Les dejo el PDF grotesco que hice para pedir presupuesto si a alguien le interesa. Al diámetro interno le dí 6,05mm. Las WM61a no están rectificadas ni nada, van de 5,98 a 6,05mm. De última si no les entra la cápsula a presión, les piden que se lo repasen un poquito más y ya.

Saludos!


----------



## AntonioAA (Nov 11, 2013)

Al menos por las pruebitas burdas que hice , no aprecie ningun ruido... tengo la bateria a mano y el enchufe correspondiente por si noto algo ( *Se agradece la acotacion* !! ) 

Ramiro: de donde saco un calibrador?? Es mas caro el collar que el perro! 

Esto es para salir del paso y aprovechar las capsulitas .... mi idea era contrastarlo con el Samson que tiene mi hijo ( del cual hice la curva de compensacion ) y generar una nueva sobre las diferencias ( *bruto*, sencillito y barato ) 

Tengo armadas dos versiones : una reemplazando la capsula de un mic de PC y otra en un tubo de aluminio ( las pruebas que hice enterrandola en el tubo son desastrosas ) . 
Ademas monté una Iso-box  con unos retazos de Fonac que tenia .
Voy a hacer unas pruebas y comento e ilustro .


----------



## ramiro77 (Nov 11, 2013)

Si vamos al caso Antonio, un ECM8000 tampoco trae archivo de calibración y no te ofrece un pomo de certeza sobre lo que estás midiendo. La diferencia es que cuesta una luca, contra 250/300 mangos que puede costar hacer el circuito de Linkwitz y mandar a tornear un tubo sin demasiadas pretensiones estéticas.
En mi caso estoy casi seguro de que un amigo tiene calibrador y se lo puedo dar para que me lo calibre. Y si no me lo calibra, en vez de gastarme una luca me gasté la tercera o cuarta parte en algo que me deja igual de seguro 

Probaste meter la cápsula en un tubo de aluminio y no te dió buenos resultados? De qué largo es el tubo y qué diámetro externo tiene? Entraba a presión la cápsula? Qué circuito usaste para mover la cápsula y a qué la conectaste? Perdoná tantas preguntas pero me interesa


----------



## osk_rin (Nov 12, 2013)

AntonioAA dijo:


> Al menos por las pruebitas burdas que hice , no aprecie ningun ruido... tengo la bateria a mano y el enchufe correspondiente por si noto algo ( *Se agradece la acotacion* !! )
> 
> Ramiro: de donde saco un calibrador?? Es mas caro el collar que el perro!
> 
> ...



Vamos antonio!
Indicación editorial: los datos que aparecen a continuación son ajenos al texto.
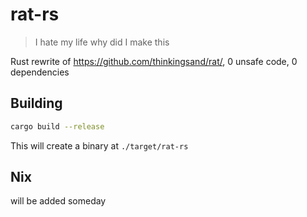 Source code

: # rat-rs
> I hate my life why did I make this

Rust rewrite of https://github.com/thinkingsand/rat/, 0 unsafe code, 0 dependencies

## Building
```sh
cargo build --release
```
This will create a binary at `./target/rat-rs`

## Nix
will be added someday
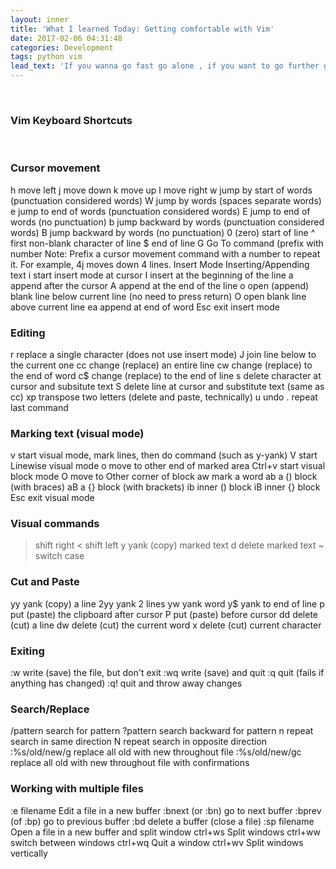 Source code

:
 ```yaml
---
layout: inner
title: 'What I learned Today: Getting comfortable with Vim'
date: 2017-02-06 04:31:48
categories: Development
tags: python vim
lead_text: 'If you wanna go fast go alone , if you want to go further go with a team.'
---
```


<p class=center">
<br>
<h3> Vim Keyboard Shortcuts </h3>
</br>
</p>

### Cursor movement
h	move left
j	move down
k	move up
l	move right
w	jump by start of words (punctuation considered words)
W	jump by words (spaces separate words)
e	jump to end of words (punctuation considered words)
E	jump to end of words (no punctuation)
b	jump backward by words (punctuation considered words)
B	jump backward by words (no punctuation)
0	(zero) start of line
^	first non-blank character of line
$	end of line
G	Go To command (prefix with number
Note:	Prefix a cursor movement command with a number to repeat it. For example, 4j moves down 4 lines.
Insert Mode	Inserting/Appending text
i	start insert mode at cursor
I	insert at the beginning of the line
a	append after the cursor
A	append at the end of the line
o	open (append) blank line below current line (no need to press return)
O	open blank line above current line
ea	append at end of word
Esc	exit insert mode


### Editing
r	replace a single character (does not use insert mode)
J	join line below to the current one
cc	change (replace) an entire line
cw	change (replace) to the end of word
c$	change (replace) to the end of line
s	delete character at cursor and subsitute text
S	delete line at cursor and substitute text (same as cc)
xp	transpose two letters (delete and paste, technically)
u	undo
.	repeat last command

### Marking text (visual mode)
v	start visual mode, mark lines, then do command (such as y-yank)
V	start Linewise visual mode
o	move to other end of marked area
Ctrl+v	start visual block mode
O	move to Other corner of block
aw	mark a word
ab	a () block (with braces)
aB	a {} block (with brackets)
ib	inner () block
iB	inner {} block
Esc	exit visual mode


### Visual commands
>	shift right
<	shift left
y	yank (copy) marked text
d	delete marked text
~	switch case

### Cut and Paste
yy	yank (copy) a line
2yy	yank 2 lines
yw	yank word
y$	yank to end of line
p	put (paste) the clipboard after cursor
P	put (paste) before cursor
dd	delete (cut) a line
dw	delete (cut) the current word
x	delete (cut) current character

### Exiting
:w	write (save) the file, but don't exit
:wq	write (save) and quit
:q	quit (fails if anything has changed)
:q!	quit and throw away changes

### Search/Replace
/pattern	search for pattern
?pattern	search backward for pattern
n	repeat search in same direction
N	repeat search in opposite direction
:%s/old/new/g	replace all old with new throughout file
:%s/old/new/gc	replace all old with new throughout file with confirmations

### Working with multiple files
:e filename	Edit a file in a new buffer
:bnext (or :bn)	go to next buffer
:bprev (of :bp)	go to previous buffer
:bd	delete a buffer (close a file)
:sp filename	Open a file in a new buffer and split window
ctrl+ws	Split windows
ctrl+ww	switch between windows
ctrl+wq	Quit a window
ctrl+wv	Split windows vertically
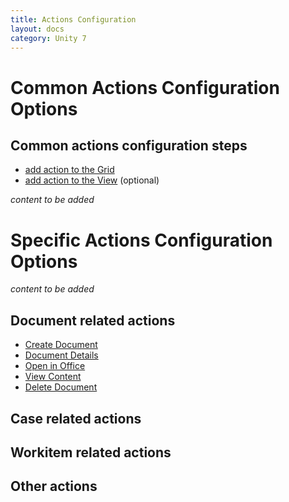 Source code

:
 ```yaml
---
title: Actions Configuration
layout: docs
category: Unity 7
---
```

# Common Actions Configuration Options

## Common actions configuration steps

- [add action to the Grid](grids.md#how-to-add-action-to-the-grid)
- [add action to the View](tags-list/views-tag/tab-action-set.md#how-to-add-action-to-the-view) (optional)

*content to be added*

# Specific Actions Configuration Options

*content to be added*

## Document related actions

- [Create Document](actions/create-document.md)
- [Document Details](actions/document-details.md)
- [Open in Office](actions/open-in-office.md)
- [View Content](actions/view-content.md)
- [Delete Document](actions/delete-document.md)

## Case related actions

## Workitem related actions

## Other actions
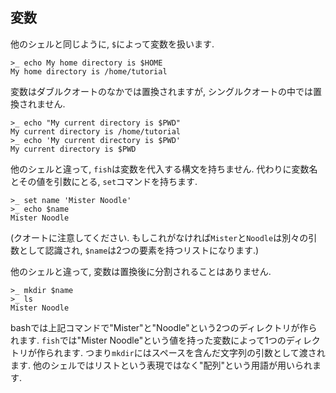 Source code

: ## 変数

他のシェルと同じように, `$`によって変数を扱います.

```fish
>_ echo My home directory is $HOME
My home directory is /home/tutorial
```

変数はダブルクオートのなかでは置換されますが, シングルクオートの中では置換されません.

```fish
>_ echo "My current directory is $PWD"
My current directory is /home/tutorial
>_ echo 'My current directory is $PWD'
My current directory is $PWD
```

他のシェルと違って, `fish`は変数を代入する構文を持ちません.
代わりに変数名とその値を引数にとる, `set`コマンドを持ちます.

```fish
>_ set name 'Mister Noodle'
>_ echo $name
Mister Noodle
```

(クオートに注意してください. もしこれがなければ`Mister`と`Noodle`は別々の引数として認識され, `$name`は2つの要素を持つリストになります.)

他のシェルと違って, 変数は置換後に分割されることはありません.

```fish
>_ mkdir $name
>_ ls
Mister Noodle
```

bashでは上記コマンドで"Mister"と"Noodle"という2つのディレクトリが作られます.
`fish`では"Mister Noodle"という値を持った変数によって1つのディレクトリが作られます.
つまり`mkdir`にはスペースを含んだ文字列の引数として渡されます.
他のシェルではリストという表現ではなく"配列"という用語が用いられます.
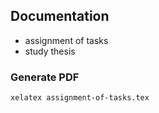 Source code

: ## Documentation

- assignment of tasks
- study thesis

### Generate PDF

```bash
xelatex assignment-of-tasks.tex
```
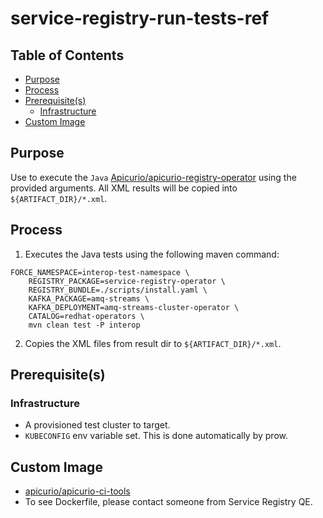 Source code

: # service-registry-run-tests-ref

## Table of Contents

- [Purpose](#purpose)
- [Process](#process)
- [Prerequisite(s)](#prerequisites)
    - [Infrastructure](#infrastructure)
- [Custom Image](#custom-image)

## Purpose

Use to execute the `Java` [Apicurio/apicurio-registry-operator](https://github.com/Apicurio/apicurio-registry-operator/)
using the provided arguments. All XML results will be copied into `${ARTIFACT_DIR}/*.xml`.

## Process

1. Executes the Java tests using the following maven command:
```shell
FORCE_NAMESPACE=interop-test-namespace \
    REGISTRY_PACKAGE=service-registry-operator \
    REGISTRY_BUNDLE=./scripts/install.yaml \
    KAFKA_PACKAGE=amq-streams \
    KAFKA_DEPLOYMENT=amq-streams-cluster-operator \
    CATALOG=redhat-operators \
    mvn clean test -P interop
```
2. Copies the XML files from result dir to `${ARTIFACT_DIR}/*.xml`.

## Prerequisite(s)

### Infrastructure

- A provisioned test cluster to target.
- `KUBECONFIG` env variable set. This is done automatically by prow.

## Custom Image

- [apicurio/apicurio-ci-tools](https://quay.io/repository/apicurio/apicurio-ci-tools)
- To see Dockerfile, please contact someone from Service Registry QE. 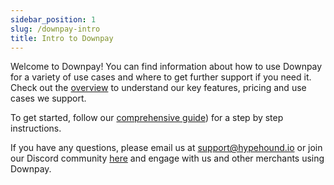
 ```yaml
---
sidebar_position: 1
slug: /downpay-intro
title: Intro to Downpay
---
```


Welcome to Downpay! You can find information about how to use Downpay for a variety of use cases and where to get further support if you need it. Check out the [overview](./1-overview.md) to understand our key features, pricing and use cases we support.

To get started, follow our [comprehensive guide](./Downpay%20Guide/index.md)) for a step by step instructions.

If you have any questions, please email us at [support@hypehound.io](mailto:support@hypehound.io) or join our Discord community [here](https://discord.gg/9rfcd3jGUq) and engage with us and other merchants using Downpay.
Te sigo 
y asi desquito mi curiosidad que me mata ja ja  
saludos


----------



## osk_rin (Nov 12, 2013)

que tal estará este pre?:
http://www.zen22142.zen.co.uk/Circuits/Audio/ecmmic.html


----------



## AntonioAA (Nov 12, 2013)

ramiro77 dijo:


> Probaste meter la cápsula en un tubo de aluminio y no te dió buenos resultados? De qué largo es el tubo y qué diámetro externo tiene? Entraba a presión la cápsula? Qué circuito usaste para mover la cápsula y a qué la conectaste? Perdoná tantas preguntas pero me interesa



Fueron mis intentos de hacerlo "direccional" El tubo es de unos 10mm y lo llené con algodon por detras de la capsula y la capsula la inserté dentro de una gomaespuma densa ... tratando de achicar vibraciones . Lo comparé con el otro haciendo mediciones de CSD del Arta ...HORRIBLE ...
No se si el metodo es el mas correcto , pero a mismo parlante , ambiente , ampli etc etc ... me sirve de comparativa . 
A veces hay que "limar con la sierra y serrar con la lima " 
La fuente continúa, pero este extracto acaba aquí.